The Five Cities communities currently get their water from a combination of surface water (water that collects surface streams, lakes, and reservoirs) and groundwater (water found in underground aquifers). The surface water sources are the State Water Project and the Lopez Lake Reservoir and the groundwater source is the Santa Maria Groundwater Basin (SMGB). During times of drought, less water is available from both surface water and groundwater sources.


Surface Water

The Five Cities communities get their surface water from a combination of the State Water Project and Lake Lopez reservoir.

State Water Project water comes from a combination of snowpack, runoff, reservoir storage, pumping capacity from the Delta, and legal environmental constraints on project operations. Statewide the State Water Project deliveries range from 1.4 to 4.0 million acre-feet per year.

Lopez Lake is a reservoir formed by the Lopez Dam on the Arroyo Grande Creek. The reservoir provides water for the Five Cities communities as well as Avila Beach. Lopez Lake Reservoir has reached historic lows as a result of the recent drought.


The Five Cities communities work together to monitor the health of the groundwater basin using a series of groundwater monitoring wells, including several wells along the coast that measure the elevation and quality of groundwater.
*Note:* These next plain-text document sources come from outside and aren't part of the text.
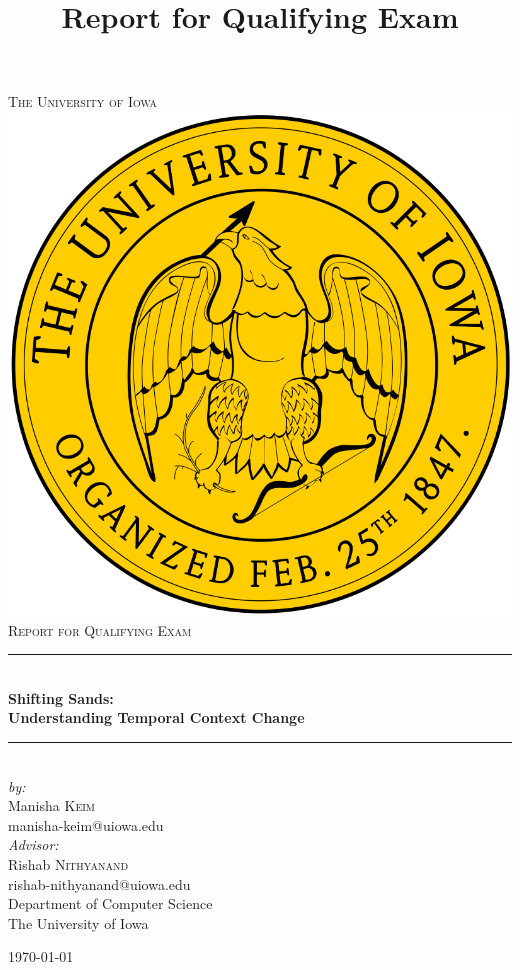 
\begin{titlepage}

\newcommand{\HRule}{\rule{\linewidth}{0.5mm}}
\center

\textsc{\LARGE The University of Iowa}\\[1.5cm]
\includegraphics[scale=.1]{figures/iowa}\\[1cm]
\textsc{\Large Report for Qualifying Exam}\\[0.5cm]
\title {Report for Qualifying Exam}
\HRule \\[0.4cm]
{ \huge \bfseries Shifting Sands: \\Understanding Temporal Context Change}\\[0.4cm]
\HRule \\[1.5cm]


\emph{by:} \\
Manisha \textsc{Keim} \\
manisha-keim@uiowa.edu \\[0.5cm]

\emph{Advisor:}\\
Rishab \textsc{Nithyanand}\\
rishab-nithyanand@uiowa.edu \\[0.5cm]

Department of Computer Science \\
The University of Iowa

{\today}\\[2cm]

\end{titlepage}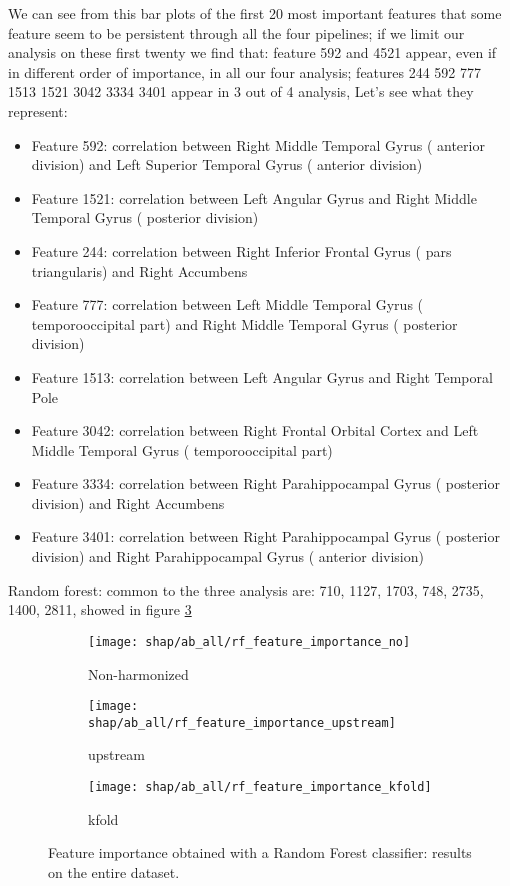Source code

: \documentclass[a4paper,11pt]{article}
\begin{document}
We can see from this bar plots of the first 20 most important features that some feature seem to be persistent through all the four pipelines; if we limit our analysis on these first twenty we find that: feature 592 and 4521 appear, even if in different order of importance, in all our four analysis; features 244 592 777 1513 1521 3042 3334 3401 appear in 3 out of 4 analysis,
Let's see what they represent:
\begin{itemize}
\item Feature 592: correlation between Right Middle Temporal Gyrus ( anterior division) and Left Superior Temporal Gyrus ( anterior division)
\item Feature 1521: correlation between Left Angular Gyrus  and Right Middle Temporal Gyrus ( posterior division)

\item Feature 244: correlation between Right Inferior Frontal Gyrus ( pars triangularis) and Right Accumbens
\item Feature 777: correlation between Left Middle Temporal Gyrus ( temporooccipital part) and Right Middle Temporal Gyrus ( posterior division)
\item Feature 1513: correlation between Left Angular Gyrus  and Right Temporal Pole
\item Feature 3042: correlation between Right Frontal Orbital Cortex  and Left Middle Temporal Gyrus ( temporooccipital part)
\item Feature 3334: correlation between Right Parahippocampal Gyrus ( posterior division) and Right Accumbens
\item Feature 3401: correlation between Right Parahippocampal Gyrus ( posterior division) and Right Parahippocampal Gyrus ( anterior division)
\end{itemize}


Random forest: common to the three analysis are: 710, 1127, 1703, 748, 2735, 1400, 2811, showed in figure \ref{}


\begin{figure}
\centering
\begin{subfigure}[b]{.45\textwidth}
   \texttt{[image: shap/ab\_all/rf\_feature\_importance\_no]}
   \caption{Non-harmonized}
   \label{}
\end{subfigure}
\begin{subfigure}[b]{.45\textwidth}
   \texttt{[image: shap/ab\_all/rf\_feature\_importance\_upstream]}
   \caption{upstream}
   \label{}
\end{subfigure}
\begin{subfigure}[b]{.45\textwidth}
   \texttt{[image: shap/ab\_all/rf\_feature\_importance\_kfold]}
   \caption{kfold}
   \label{}
\end{subfigure}
\caption{Feature importance obtained with a Random Forest classifier: results on the entire dataset.}
\label{fig:shap_ab1}
\end{figure}
\end{document}
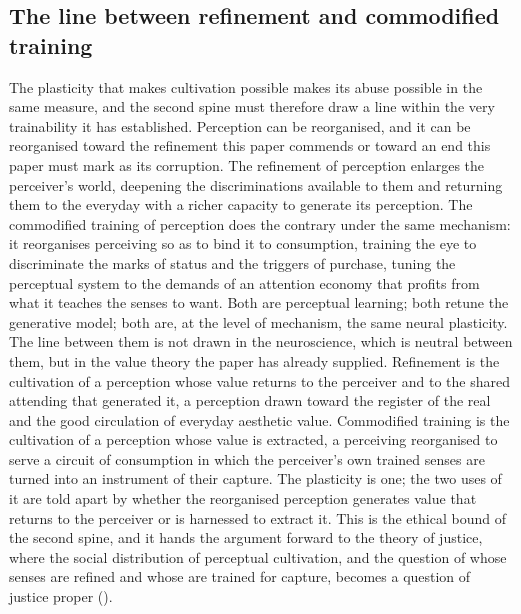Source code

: \subsection{The line between refinement and commodified training}
\label{p23:sub:plas-redline}

The plasticity that makes cultivation possible makes its abuse possible in the same measure, and the second spine must therefore draw a line within the very trainability it has established. Perception can be reorganised, and it can be reorganised toward the refinement this paper commends or toward an end this paper must mark as its corruption. The refinement of perception enlarges the perceiver's world, deepening the discriminations available to them and returning them to the everyday with a richer capacity to generate its perception. The commodified training of perception does the contrary under the same mechanism: it reorganises perceiving so as to bind it to consumption, training the eye to discriminate the marks of status and the triggers of purchase, tuning the perceptual system to the demands of an attention economy that profits from what it teaches the senses to want. Both are perceptual learning; both retune the generative model; both are, at the level of mechanism, the same neural plasticity. The line between them is not drawn in the neuroscience, which is neutral between them, but in the value theory the paper has already supplied. Refinement is the cultivation of a perception whose value returns to the perceiver and to the shared attending that generated it, a perception drawn toward the register of the real and the good circulation of everyday aesthetic value. Commodified training is the cultivation of a perception whose value is extracted, a perceiving reorganised to serve a circuit of consumption in which the perceiver's own trained senses are turned into an instrument of their capture. The plasticity is one; the two uses of it are told apart by whether the reorganised perception generates value that returns to the perceiver or is harnessed to extract it. This is the ethical bound of the second spine, and it hands the argument forward to the theory of justice, where the social distribution of perceptual cultivation, and the question of whose senses are refined and whose are trained for capture, becomes a question of justice proper ().
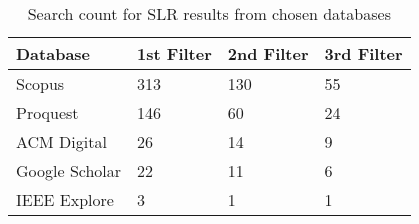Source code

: 
\begin{table}[h!]
    \begin{center}
        \caption{Search count for SLR results from chosen databases}
        \label{tab:SLR_Count}
        \begin{tabular}{l|l|l|l} %
            \textbf{Database} & \textbf{1st Filter} & \textbf{2nd Filter} & \textbf{3rd Filter} \\
            \hline
            Scopus            & 313                 & 130                 & 55                  \\
            \hline
            Proquest          & 146                 & 60                  & 24                  \\
            \hline
            ACM Digital       & 26                  & 14                  & 9                   \\
            \hline
            Google Scholar    & 22                  & 11                  & 6                   \\
            \hline
            IEEE Explore      & 3                   & 1                   & 1                   \\
        \end{tabular}
    \end{center}
\end{table}

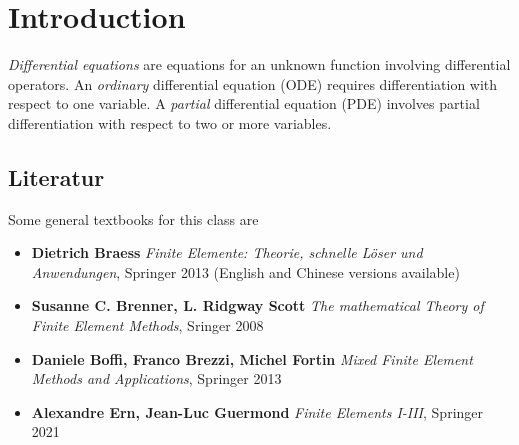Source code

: \chapter{Introduction}
%
{\em Differential equations} are equations for an unknown function
involving differential operators. An {\em ordinary} differential
equation (ODE) requires differentiation with respect to one variable. A {\em
partial} differential equation (PDE) involves partial differentiation with
respect to two or more variables.

\section{Literatur}

Some general textbooks for this class are

\begin{itemize}
\item {\bf Dietrich Braess} {\it Finite Elemente: Theorie, schnelle L\"oser und Anwendungen}, Springer 2013 (English and Chinese versions available)
\item {\bf Susanne C. Brenner, L. Ridgway Scott} {\it The mathematical Theory of Finite Element Methods}, Sringer 2008
\item {\bf Daniele Boffi, Franco Brezzi, Michel Fortin} {\it Mixed Finite Element Methods and Applications}, Springer 2013
\item {\bf Alexandre Ern, Jean-Luc Guermond} {\it Finite Elements I-III}, Springer 2021
\end{itemize}



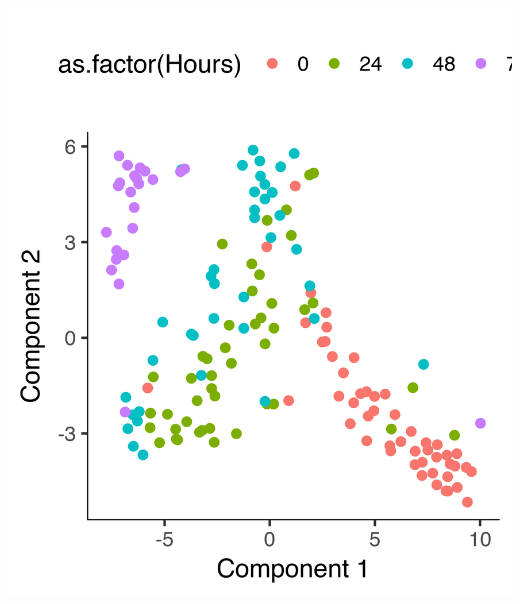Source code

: \documentclass[10pt,oneside]{article}\usepackage[]{graphicx}\usepackage[]{color}
\makeatletter
\def\maxwidth{ %
  \ifdim\Gin@nat@width>\linewidth
    \linewidth
  \else
    \Gin@nat@width
  \fi
}
\newenvironment{knitrout}{}{} %
\makeatother
\begin{document}
\begin{knitrout}
\includegraphics[width=\maxwidth]{figure/check_the_clustering_results-2} 

\end{knitrout}
\end{document}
In 2009, the water quality tests in these coastal monitoring wells showed results consistent with seawater intrusion, which represents a significant threat to the local groundwater supply. The local water agencies quickly shifted to other supplies to allow the water levels to recover and to mitigate this threat. However, even though municipal groundwater pumping has been reduced, the groundwater elevations have continued to decline in recent years. This not only reduces the supply available to the community, it puts the basin at a renewed risk for seawater intrusion. Central Coast Blue will help to recharge the basin and raise the groundwater levels so that the community can continue to responsibly use the groundwater supply without depleting the basin or putting it at risk of seawater intrusion.